%%

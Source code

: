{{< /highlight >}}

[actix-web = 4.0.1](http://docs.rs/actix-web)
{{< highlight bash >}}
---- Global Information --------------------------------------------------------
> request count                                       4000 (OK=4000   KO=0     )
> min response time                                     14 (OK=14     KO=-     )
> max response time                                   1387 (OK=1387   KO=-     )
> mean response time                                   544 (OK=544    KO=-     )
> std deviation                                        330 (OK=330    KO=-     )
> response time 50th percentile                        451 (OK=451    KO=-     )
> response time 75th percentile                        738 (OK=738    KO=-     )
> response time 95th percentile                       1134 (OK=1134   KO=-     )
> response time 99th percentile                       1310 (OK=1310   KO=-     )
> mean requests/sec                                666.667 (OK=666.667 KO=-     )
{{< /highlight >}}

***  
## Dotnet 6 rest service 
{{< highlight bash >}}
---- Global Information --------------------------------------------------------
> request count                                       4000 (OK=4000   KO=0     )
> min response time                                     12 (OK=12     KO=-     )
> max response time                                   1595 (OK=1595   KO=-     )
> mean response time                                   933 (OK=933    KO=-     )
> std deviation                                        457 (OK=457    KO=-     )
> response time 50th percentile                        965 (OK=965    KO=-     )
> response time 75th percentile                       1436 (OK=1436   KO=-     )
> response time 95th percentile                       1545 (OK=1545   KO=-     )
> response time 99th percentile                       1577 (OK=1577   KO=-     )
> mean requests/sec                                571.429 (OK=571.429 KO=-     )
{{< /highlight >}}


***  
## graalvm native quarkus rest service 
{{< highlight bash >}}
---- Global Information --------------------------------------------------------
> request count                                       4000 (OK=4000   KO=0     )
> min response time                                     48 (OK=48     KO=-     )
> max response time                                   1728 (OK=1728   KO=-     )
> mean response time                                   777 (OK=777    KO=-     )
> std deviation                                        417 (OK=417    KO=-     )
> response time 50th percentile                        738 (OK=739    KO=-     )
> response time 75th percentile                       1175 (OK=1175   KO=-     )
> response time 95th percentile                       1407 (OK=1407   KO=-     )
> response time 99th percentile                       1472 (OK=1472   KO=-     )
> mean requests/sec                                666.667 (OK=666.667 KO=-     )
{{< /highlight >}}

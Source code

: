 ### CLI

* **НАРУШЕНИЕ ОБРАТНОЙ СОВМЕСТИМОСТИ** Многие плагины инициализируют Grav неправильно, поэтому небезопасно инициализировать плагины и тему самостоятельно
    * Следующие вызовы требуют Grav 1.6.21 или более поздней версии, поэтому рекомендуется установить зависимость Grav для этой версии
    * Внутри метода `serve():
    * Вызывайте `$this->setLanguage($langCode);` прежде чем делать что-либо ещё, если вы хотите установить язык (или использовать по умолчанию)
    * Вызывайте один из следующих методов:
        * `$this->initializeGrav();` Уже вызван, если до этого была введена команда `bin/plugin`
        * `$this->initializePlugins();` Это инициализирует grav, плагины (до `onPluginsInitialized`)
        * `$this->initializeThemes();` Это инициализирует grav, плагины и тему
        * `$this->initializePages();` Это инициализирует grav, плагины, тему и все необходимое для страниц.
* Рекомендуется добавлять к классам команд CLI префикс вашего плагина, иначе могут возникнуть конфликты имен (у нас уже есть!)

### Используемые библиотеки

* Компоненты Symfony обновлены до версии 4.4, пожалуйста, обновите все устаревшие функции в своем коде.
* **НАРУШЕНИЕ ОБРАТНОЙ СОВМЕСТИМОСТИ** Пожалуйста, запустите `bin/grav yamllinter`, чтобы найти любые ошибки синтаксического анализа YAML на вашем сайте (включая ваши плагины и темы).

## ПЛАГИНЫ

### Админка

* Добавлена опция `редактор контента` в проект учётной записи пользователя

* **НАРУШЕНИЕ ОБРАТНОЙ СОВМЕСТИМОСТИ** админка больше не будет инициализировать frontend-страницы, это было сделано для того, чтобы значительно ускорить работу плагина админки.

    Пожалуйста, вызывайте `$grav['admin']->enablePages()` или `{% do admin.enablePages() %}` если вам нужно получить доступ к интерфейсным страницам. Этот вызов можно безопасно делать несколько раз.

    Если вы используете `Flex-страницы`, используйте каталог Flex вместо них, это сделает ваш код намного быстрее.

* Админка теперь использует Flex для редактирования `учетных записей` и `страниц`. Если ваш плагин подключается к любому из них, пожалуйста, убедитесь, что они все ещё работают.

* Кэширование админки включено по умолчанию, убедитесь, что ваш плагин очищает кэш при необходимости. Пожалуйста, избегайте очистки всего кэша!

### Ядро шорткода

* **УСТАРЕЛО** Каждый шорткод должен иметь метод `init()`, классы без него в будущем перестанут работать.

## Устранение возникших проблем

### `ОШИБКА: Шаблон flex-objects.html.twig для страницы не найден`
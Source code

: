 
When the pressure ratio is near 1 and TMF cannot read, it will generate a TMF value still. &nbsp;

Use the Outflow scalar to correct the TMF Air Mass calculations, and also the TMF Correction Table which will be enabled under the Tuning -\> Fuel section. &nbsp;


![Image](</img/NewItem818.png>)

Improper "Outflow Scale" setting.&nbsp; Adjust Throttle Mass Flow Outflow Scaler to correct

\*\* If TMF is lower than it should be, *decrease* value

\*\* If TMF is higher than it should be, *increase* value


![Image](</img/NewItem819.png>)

%%

Return the listing above word for word.

Source code

:{{< /highlight >}}

[actix-web = 4.0.1](http://docs.rs/actix-web)
{{< highlight bash >}}
---- Global Information --------------------------------------------------------
> request count                                       4000 (OK=4000   KO=0     )
> min response time                                     14 (OK=14     KO=-     )
> max response time                                   1387 (OK=1387   KO=-     )
> mean response time                                   544 (OK=544    KO=-     )
> std deviation                                        330 (OK=330    KO=-     )
> response time 50th percentile                        451 (OK=451    KO=-     )
> response time 75th percentile                        738 (OK=738    KO=-     )
> response time 95th percentile                       1134 (OK=1134   KO=-     )
> response time 99th percentile                       1310 (OK=1310   KO=-     )
> mean requests/sec                                666.667 (OK=666.667 KO=-     )
{{< /highlight >}}

***  
## Dotnet 6 rest service 
{{< highlight bash >}}
---- Global Information --------------------------------------------------------
> request count                                       4000 (OK=4000   KO=0     )
> min response time                                     12 (OK=12     KO=-     )
> max response time                                   1595 (OK=1595   KO=-     )
> mean response time                                   933 (OK=933    KO=-     )
> std deviation                                        457 (OK=457    KO=-     )
> response time 50th percentile                        965 (OK=965    KO=-     )
> response time 75th percentile                       1436 (OK=1436   KO=-     )
> response time 95th percentile                       1545 (OK=1545   KO=-     )
> response time 99th percentile                       1577 (OK=1577   KO=-     )
> mean requests/sec                                571.429 (OK=571.429 KO=-     )
{{< /highlight >}}


***  
## graalvm native quarkus rest service 
{{< highlight bash >}}
---- Global Information --------------------------------------------------------
> request count                                       4000 (OK=4000   KO=0     )
> min response time                                     48 (OK=48     KO=-     )
> max response time                                   1728 (OK=1728   KO=-     )
> mean response time                                   777 (OK=777    KO=-     )
> std deviation                                        417 (OK=417    KO=-     )
> response time 50th percentile                        738 (OK=739    KO=-     )
> response time 75th percentile                       1175 (OK=1175   KO=-     )
> response time 95th percentile                       1407 (OK=1407   KO=-     )
> response time 99th percentile                       1472 (OK=1472   KO=-     )
> mean requests/sec                                666.667 (OK=666.667 KO=-     )
{{< /highlight >}}

Source code

: ### CLI

* **НАРУШЕНИЕ ОБРАТНОЙ СОВМЕСТИМОСТИ** Многие плагины инициализируют Grav неправильно, поэтому небезопасно инициализировать плагины и тему самостоятельно
    * Следующие вызовы требуют Grav 1.6.21 или более поздней версии, поэтому рекомендуется установить зависимость Grav для этой версии
    * Внутри метода `serve():
    * Вызывайте `$this->setLanguage($langCode);` прежде чем делать что-либо ещё, если вы хотите установить язык (или использовать по умолчанию)
    * Вызывайте один из следующих методов:
        * `$this->initializeGrav();` Уже вызван, если до этого была введена команда `bin/plugin`
        * `$this->initializePlugins();` Это инициализирует grav, плагины (до `onPluginsInitialized`)
        * `$this->initializeThemes();` Это инициализирует grav, плагины и тему
        * `$this->initializePages();` Это инициализирует grav, плагины, тему и все необходимое для страниц.
* Рекомендуется добавлять к классам команд CLI префикс вашего плагина, иначе могут возникнуть конфликты имен (у нас уже есть!)

### Используемые библиотеки

* Компоненты Symfony обновлены до версии 4.4, пожалуйста, обновите все устаревшие функции в своем коде.
* **НАРУШЕНИЕ ОБРАТНОЙ СОВМЕСТИМОСТИ** Пожалуйста, запустите `bin/grav yamllinter`, чтобы найти любые ошибки синтаксического анализа YAML на вашем сайте (включая ваши плагины и темы).

## ПЛАГИНЫ

### Админка

* Добавлена опция `редактор контента` в проект учётной записи пользователя

* **НАРУШЕНИЕ ОБРАТНОЙ СОВМЕСТИМОСТИ** админка больше не будет инициализировать frontend-страницы, это было сделано для того, чтобы значительно ускорить работу плагина админки.

    Пожалуйста, вызывайте `$grav['admin']->enablePages()` или `{% do admin.enablePages() %}` если вам нужно получить доступ к интерфейсным страницам. Этот вызов можно безопасно делать несколько раз.

    Если вы используете `Flex-страницы`, используйте каталог Flex вместо них, это сделает ваш код намного быстрее.

* Админка теперь использует Flex для редактирования `учетных записей` и `страниц`. Если ваш плагин подключается к любому из них, пожалуйста, убедитесь, что они все ещё работают.

* Кэширование админки включено по умолчанию, убедитесь, что ваш плагин очищает кэш при необходимости. Пожалуйста, избегайте очистки всего кэша!

### Ядро шорткода

* **УСТАРЕЛО** Каждый шорткод должен иметь метод `init()`, классы без него в будущем перестанут работать.

## Устранение возникших проблем

### `ОШИБКА: Шаблон flex-objects.html.twig для страницы не найден`
Source code

: 
When the pressure ratio is near 1 and TMF cannot read, it will generate a TMF value still. &nbsp;

Use the Outflow scalar to correct the TMF Air Mass calculations, and also the TMF Correction Table which will be enabled under the Tuning -\> Fuel section. &nbsp;


![Image](</img/NewItem818.png>)

Improper "Outflow Scale" setting.&nbsp; Adjust Throttle Mass Flow Outflow Scaler to correct

\*\* If TMF is lower than it should be, *decrease* value

\*\* If TMF is higher than it should be, *increase* value


![Image](</img/NewItem819.png>)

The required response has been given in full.